** Data to process follows **
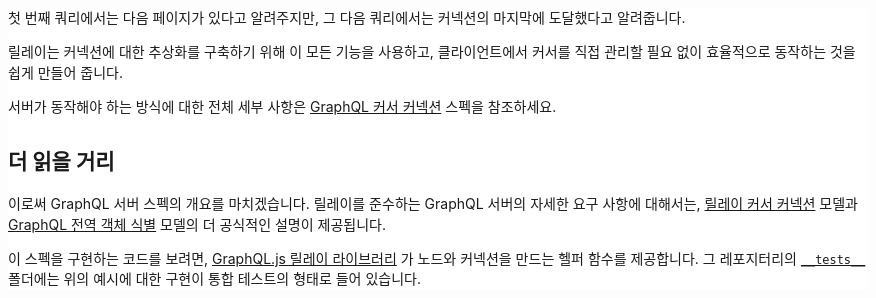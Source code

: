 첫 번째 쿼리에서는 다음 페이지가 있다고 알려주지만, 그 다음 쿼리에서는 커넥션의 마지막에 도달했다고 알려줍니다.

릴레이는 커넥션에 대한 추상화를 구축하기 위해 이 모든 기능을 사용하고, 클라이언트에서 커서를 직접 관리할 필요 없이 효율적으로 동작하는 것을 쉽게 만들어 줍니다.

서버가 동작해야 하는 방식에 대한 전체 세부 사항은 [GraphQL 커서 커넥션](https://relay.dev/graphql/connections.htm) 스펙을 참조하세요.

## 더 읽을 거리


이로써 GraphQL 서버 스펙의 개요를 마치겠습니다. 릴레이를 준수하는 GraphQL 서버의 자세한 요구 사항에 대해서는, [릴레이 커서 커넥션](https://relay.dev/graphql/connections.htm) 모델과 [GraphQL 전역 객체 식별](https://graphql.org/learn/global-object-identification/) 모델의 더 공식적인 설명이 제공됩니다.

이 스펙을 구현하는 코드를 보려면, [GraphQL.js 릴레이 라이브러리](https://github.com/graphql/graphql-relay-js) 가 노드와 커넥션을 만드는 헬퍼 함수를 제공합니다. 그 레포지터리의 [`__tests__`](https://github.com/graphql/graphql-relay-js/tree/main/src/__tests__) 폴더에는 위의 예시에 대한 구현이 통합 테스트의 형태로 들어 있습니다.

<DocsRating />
** End of Data to process **
** Data to process follows **
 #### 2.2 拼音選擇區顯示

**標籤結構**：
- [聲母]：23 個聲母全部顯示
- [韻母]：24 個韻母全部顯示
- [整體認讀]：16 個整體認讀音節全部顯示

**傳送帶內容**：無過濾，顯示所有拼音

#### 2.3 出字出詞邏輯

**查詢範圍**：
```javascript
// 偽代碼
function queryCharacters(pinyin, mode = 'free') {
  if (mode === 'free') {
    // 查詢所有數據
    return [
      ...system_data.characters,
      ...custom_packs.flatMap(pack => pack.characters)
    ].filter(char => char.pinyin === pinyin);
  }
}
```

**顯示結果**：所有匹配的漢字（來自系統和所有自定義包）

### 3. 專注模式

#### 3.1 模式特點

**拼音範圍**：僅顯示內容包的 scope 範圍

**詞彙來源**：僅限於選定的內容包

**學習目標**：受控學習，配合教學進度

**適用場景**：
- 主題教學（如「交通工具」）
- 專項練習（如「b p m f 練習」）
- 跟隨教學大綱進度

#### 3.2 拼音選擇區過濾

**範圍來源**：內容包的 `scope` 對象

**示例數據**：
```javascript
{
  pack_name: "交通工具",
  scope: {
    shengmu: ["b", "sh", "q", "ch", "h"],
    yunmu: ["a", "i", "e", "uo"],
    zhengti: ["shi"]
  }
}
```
** End of Data to process **
• [Exercise directions]:
Your answer must be the lines above from the one holding "Source code" up to and including the one holding "이로써 GraphQL 서버", exact and with no pictures.

• [Answer to this problem]:
Source code

: 첫 번째 쿼리에서는 다음 페이지가 있다고 알려주지만, 그 다음 쿼리에서는 커넥션의 마지막에 도달했다고 알려줍니다.

릴레이는 커넥션에 대한 추상화를 구축하기 위해 이 모든 기능을 사용하고, 클라이언트에서 커서를 직접 관리할 필요 없이 효율적으로 동작하는 것을 쉽게 만들어 줍니다.

서버가 동작해야 하는 방식에 대한 전체 세부 사항은 [GraphQL 커서 커넥션](https://relay.dev/graphql/connections.htm) 스펙을 참조하세요.

## 더 읽을 거리


이로써 GraphQL 서버 스펙의 개요를 마치겠습니다. 릴레이를 준수하는 GraphQL 서버의 자세한 요구 사항에 대해서는, [릴레이 커서 커넥션](https://relay.dev/graphql/connections.htm) 모델과 [GraphQL 전역 객체 식별](https://graphql.org/learn/global-object-identification/) 모델의 더 공식적인 설명이 제공됩니다.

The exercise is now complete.